With James's help, Jacob co-ordinates the drop-off of the money and the rescue of his family. This does not go smoothly, resulting in a bloody shootout, with Gabriel killing several police officers. In the end, Gabriel is killed by James.

Six months later, Jacob has quit his job as a banker and joined the local police force. He is now a rookie cop, having decided to follow in the footsteps of his late father.

==Cast==
- Frank Grillo as Jacob
- Bruce Willis as James
- Johnathon Schaech as Gabriel
- Olivia Culpo as Christina, Jacob's wife
- Colin Egglesfield as FBI Agent Fields
- Joy Elizabeth Corrigan as Katy
- Christopher Rob Bowen as Detective Roberts
- Jesse Pruett as Hospital Administrator
- Tyler Jon Olson as Casey
- Wass Stevens as Fredericks
- Sergio Rizzuto as Michael
- Natali Yura as Maribel
- Jason Marcus Griffith as Businessman
- William Cross as Businessman
- Brian D. Wolfe as Paramedic #1
- James Kalub as Businessman
- Natalia Sophie Butler as Sophia, Jacob and Christina's daughter

==Production==
The project was announced on February 21, 2017, and that Emmett/Furla/Oasis Films had set Bruce Willis to star in the action thriller film, which would be directed by Brian A. Miller and produced by Randall Emmett and George Furla. On June 2, 2017, Olivia Culpo was cast in the film.
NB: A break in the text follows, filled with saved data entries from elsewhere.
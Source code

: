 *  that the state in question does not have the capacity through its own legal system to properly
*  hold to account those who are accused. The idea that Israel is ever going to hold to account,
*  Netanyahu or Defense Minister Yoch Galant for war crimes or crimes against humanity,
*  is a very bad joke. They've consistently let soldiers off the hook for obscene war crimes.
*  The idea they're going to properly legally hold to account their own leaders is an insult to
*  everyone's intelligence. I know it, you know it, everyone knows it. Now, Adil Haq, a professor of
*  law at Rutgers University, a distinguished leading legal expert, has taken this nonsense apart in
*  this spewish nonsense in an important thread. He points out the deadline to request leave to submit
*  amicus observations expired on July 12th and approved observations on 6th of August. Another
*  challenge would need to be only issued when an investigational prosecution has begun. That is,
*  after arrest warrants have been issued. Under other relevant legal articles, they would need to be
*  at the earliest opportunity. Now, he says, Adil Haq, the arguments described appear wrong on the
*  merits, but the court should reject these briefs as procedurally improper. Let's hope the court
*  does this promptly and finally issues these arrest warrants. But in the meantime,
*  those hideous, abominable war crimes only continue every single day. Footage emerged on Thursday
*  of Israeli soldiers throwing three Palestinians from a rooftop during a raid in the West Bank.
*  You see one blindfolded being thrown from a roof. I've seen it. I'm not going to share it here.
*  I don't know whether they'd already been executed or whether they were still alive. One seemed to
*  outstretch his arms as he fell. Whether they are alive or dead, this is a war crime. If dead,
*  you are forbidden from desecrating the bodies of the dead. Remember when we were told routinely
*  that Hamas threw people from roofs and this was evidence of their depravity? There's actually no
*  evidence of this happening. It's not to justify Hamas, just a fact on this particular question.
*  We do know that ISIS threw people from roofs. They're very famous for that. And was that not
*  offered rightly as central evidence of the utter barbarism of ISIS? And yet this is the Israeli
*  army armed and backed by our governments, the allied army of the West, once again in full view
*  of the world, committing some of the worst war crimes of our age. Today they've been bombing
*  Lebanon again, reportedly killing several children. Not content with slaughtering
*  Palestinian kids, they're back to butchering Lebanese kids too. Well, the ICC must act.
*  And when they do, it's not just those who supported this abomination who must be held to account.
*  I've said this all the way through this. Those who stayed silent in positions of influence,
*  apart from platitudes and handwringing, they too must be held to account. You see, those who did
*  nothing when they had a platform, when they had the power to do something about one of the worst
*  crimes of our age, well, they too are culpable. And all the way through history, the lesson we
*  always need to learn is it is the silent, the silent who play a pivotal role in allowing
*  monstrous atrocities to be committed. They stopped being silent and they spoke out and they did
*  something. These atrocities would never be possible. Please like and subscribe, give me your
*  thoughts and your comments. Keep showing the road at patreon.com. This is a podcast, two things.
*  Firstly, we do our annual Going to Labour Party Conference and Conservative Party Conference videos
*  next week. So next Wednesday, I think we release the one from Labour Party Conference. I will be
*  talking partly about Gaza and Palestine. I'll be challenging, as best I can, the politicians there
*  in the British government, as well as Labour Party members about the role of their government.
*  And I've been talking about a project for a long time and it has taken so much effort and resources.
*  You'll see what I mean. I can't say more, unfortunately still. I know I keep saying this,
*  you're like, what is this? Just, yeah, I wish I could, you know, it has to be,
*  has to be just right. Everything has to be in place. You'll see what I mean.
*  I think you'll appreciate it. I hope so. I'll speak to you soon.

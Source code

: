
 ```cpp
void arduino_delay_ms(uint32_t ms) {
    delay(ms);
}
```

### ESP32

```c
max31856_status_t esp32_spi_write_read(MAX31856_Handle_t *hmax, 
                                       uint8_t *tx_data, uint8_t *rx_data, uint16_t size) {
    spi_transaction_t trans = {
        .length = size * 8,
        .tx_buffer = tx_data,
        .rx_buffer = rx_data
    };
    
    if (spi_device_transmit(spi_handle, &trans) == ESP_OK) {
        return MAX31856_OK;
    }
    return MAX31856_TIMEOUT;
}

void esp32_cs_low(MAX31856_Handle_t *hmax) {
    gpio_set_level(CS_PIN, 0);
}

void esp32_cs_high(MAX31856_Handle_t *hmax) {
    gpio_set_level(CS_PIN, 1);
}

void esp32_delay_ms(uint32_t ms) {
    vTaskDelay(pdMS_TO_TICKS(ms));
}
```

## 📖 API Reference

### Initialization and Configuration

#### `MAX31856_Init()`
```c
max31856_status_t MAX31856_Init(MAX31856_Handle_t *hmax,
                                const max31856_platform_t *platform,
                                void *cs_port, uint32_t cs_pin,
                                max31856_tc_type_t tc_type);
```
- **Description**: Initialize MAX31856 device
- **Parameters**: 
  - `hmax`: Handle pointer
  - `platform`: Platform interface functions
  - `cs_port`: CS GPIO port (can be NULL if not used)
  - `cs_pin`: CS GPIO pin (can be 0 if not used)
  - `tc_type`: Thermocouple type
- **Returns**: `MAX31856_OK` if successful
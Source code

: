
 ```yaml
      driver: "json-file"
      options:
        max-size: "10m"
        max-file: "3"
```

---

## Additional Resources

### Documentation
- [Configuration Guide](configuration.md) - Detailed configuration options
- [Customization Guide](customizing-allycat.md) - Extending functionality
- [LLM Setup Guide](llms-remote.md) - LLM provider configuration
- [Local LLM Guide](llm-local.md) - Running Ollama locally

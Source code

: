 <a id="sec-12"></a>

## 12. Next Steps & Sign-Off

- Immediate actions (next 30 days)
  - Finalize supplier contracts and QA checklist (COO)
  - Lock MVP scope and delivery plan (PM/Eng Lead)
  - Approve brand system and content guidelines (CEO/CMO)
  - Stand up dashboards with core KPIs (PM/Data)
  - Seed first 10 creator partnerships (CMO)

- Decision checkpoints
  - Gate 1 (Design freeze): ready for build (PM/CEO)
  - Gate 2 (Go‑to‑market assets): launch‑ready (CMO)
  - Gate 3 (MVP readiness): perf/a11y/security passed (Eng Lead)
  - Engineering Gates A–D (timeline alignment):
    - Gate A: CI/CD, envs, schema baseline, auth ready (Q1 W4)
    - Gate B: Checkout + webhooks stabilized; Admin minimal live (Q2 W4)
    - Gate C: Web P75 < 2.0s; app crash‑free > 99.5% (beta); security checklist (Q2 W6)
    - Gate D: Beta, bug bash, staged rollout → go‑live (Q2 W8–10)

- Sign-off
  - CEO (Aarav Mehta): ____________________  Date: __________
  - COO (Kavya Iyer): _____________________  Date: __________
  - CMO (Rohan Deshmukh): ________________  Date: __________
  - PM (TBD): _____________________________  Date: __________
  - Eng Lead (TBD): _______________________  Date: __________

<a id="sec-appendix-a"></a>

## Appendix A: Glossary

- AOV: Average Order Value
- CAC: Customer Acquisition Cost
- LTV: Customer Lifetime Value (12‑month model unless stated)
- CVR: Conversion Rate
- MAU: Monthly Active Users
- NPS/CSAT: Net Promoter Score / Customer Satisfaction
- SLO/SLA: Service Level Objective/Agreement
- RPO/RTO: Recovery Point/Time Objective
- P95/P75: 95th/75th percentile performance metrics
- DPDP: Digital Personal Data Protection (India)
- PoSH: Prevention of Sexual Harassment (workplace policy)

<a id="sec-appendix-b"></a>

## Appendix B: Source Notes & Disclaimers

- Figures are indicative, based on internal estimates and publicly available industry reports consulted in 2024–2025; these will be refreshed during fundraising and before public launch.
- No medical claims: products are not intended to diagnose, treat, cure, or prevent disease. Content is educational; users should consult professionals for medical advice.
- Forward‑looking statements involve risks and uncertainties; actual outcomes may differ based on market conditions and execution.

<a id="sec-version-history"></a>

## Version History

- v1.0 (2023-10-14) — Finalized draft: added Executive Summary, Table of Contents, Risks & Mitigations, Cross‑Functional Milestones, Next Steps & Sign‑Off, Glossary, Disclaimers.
Principal photography on the film began on August 7, 2017, in Cincinnati, Ohio.

The film was shot in 14 days, of which Bruce Willis was on set for 1 day.

==Reception==
As of December 14, 2025, Reprisal grossed $598,625 in the United Arab Emirates, Portugal, Turkey, and South Korea, and grossed $1,151,826 in home video sales. Metacritic, which uses a weighted average, assigned the film a score of 19 out of 100, based on 9 critics, indicating "overwhelming dislike".